Dataset
::::
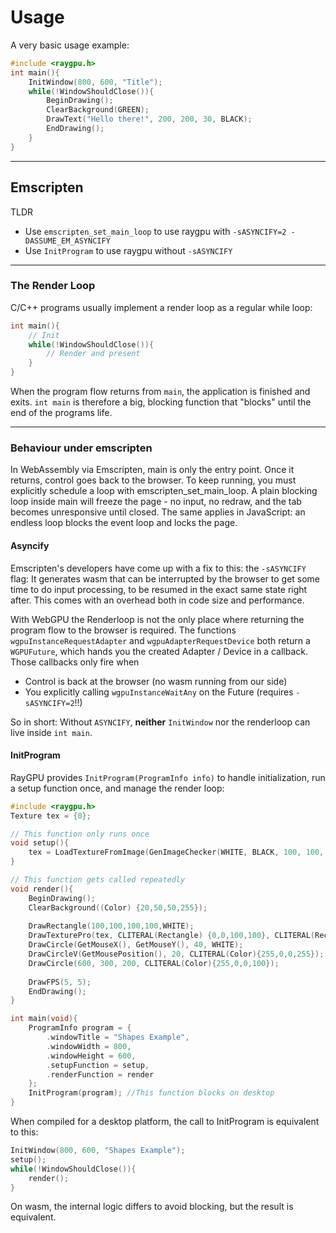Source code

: # Usage
A very basic usage example:
```c
#include <raygpu.h>
int main(){
    InitWindow(800, 600, "Title");
    while(!WindowShouldClose()){
        BeginDrawing();
        ClearBackground(GREEN);
        DrawText("Hello there!", 200, 200, 30, BLACK);
        EndDrawing();
    }
}
```
___

## Emscripten

TLDR

- Use `emscripten_set_main_loop` to use raygpu with `-sASYNCIFY=2 -DASSUME_EM_ASYNCIFY`
- Use `InitProgram` to use raygpu without `-sASYNCIFY`

___
 
### The Render Loop


C/C++ programs usually implement a render loop as a regular while loop:
```cpp
int main(){
    // Init
    while(!WindowShouldClose()){
        // Render and present
    }
}
```
When the program flow returns from `main`, the application is finished and exits. `int main` is therefore a big, blocking function that "blocks" until the end of the programs life.
___
### Behaviour under emscripten

In WebAssembly via Emscripten, main is only the entry point. Once it returns, control goes back to the browser. To keep running, you must explicitly schedule a loop with emscripten_set_main_loop. A plain blocking loop inside main will freeze the page - no input, no redraw, and the tab becomes unresponsive until closed. The same applies in JavaScript: an endless loop blocks the event loop and locks the page.

#### Asyncify


Emscripten's developers have come up with a fix to this: the `-sASYNCIFY` flag: It generates wasm that can be interrupted by the browser to get some time to do input processing, to be resumed in the exact same state right after. This comes with an overhead both in code size and performance.

With WebGPU the Renderloop is not the only place where returning the program flow to the browser is required. The functions `wgpuInstanceRequestAdapter` and `wgpuAdapterRequestDevice` both return a `WGPUFuture`, which hands you the created Adapter / Device in a callback. Those callbacks only fire when 

- Control is back at the browser (no wasm running from our side)
- You explicitly calling `wgpuInstanceWaitAny` on the Future (requires `-sASYNCIFY=2`!!) 

So in short: Without `ASYNCIFY`, **neither** `InitWindow` nor the renderloop can live inside `int main`.

#### InitProgram
RayGPU provides `InitProgram(ProgramInfo info)` to handle initialization, run a setup function once, and manage the render loop:

```c { .yaml .copy }
#include <raygpu.h>
Texture tex = {0};

// This function only runs once
void setup(){
    tex = LoadTextureFromImage(GenImageChecker(WHITE, BLACK, 100, 100, 10));
}

// This function gets called repeatedly
void render(){
    BeginDrawing();
    ClearBackground((Color) {20,50,50,255});
        
    DrawRectangle(100,100,100,100,WHITE);
    DrawTexturePro(tex, CLITERAL(Rectangle) {0,0,100,100}, CLITERAL(Rectangle){200,100,100,100}, (Vector2){0,0}, 0.0f, WHITE);
    DrawCircle(GetMouseX(), GetMouseY(), 40, WHITE);
    DrawCircleV(GetMousePosition(), 20, CLITERAL(Color){255,0,0,255});
    DrawCircle(600, 300, 200, CLITERAL(Color){255,0,0,100});
    
    DrawFPS(5, 5);
    EndDrawing();
}

int main(void){
    ProgramInfo program = {
        .windowTitle = "Shapes Example",
        .windowWidth = 800,
        .windowHeight = 600,
        .setupFunction = setup,
        .renderFunction = render
    };
    InitProgram(program); //This function blocks on desktop
}
```
When compiled for a desktop platform, the call to InitProgram is equivalent to this:
```c
InitWindow(800, 600, "Shapes Example");
setup();
while(!WindowShouldClose()){
    render();
}
```
On wasm, the internal logic differs to avoid blocking, but the result is equivalent.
::::
The problem
Show every line of the listing in which the string "BLACK" can be found.

Response
        DrawText("Hello there!", 200, 200, 30, BLACK);
    tex = LoadTextureFromImage(GenImageChecker(WHITE, BLACK, 100, 100, 10));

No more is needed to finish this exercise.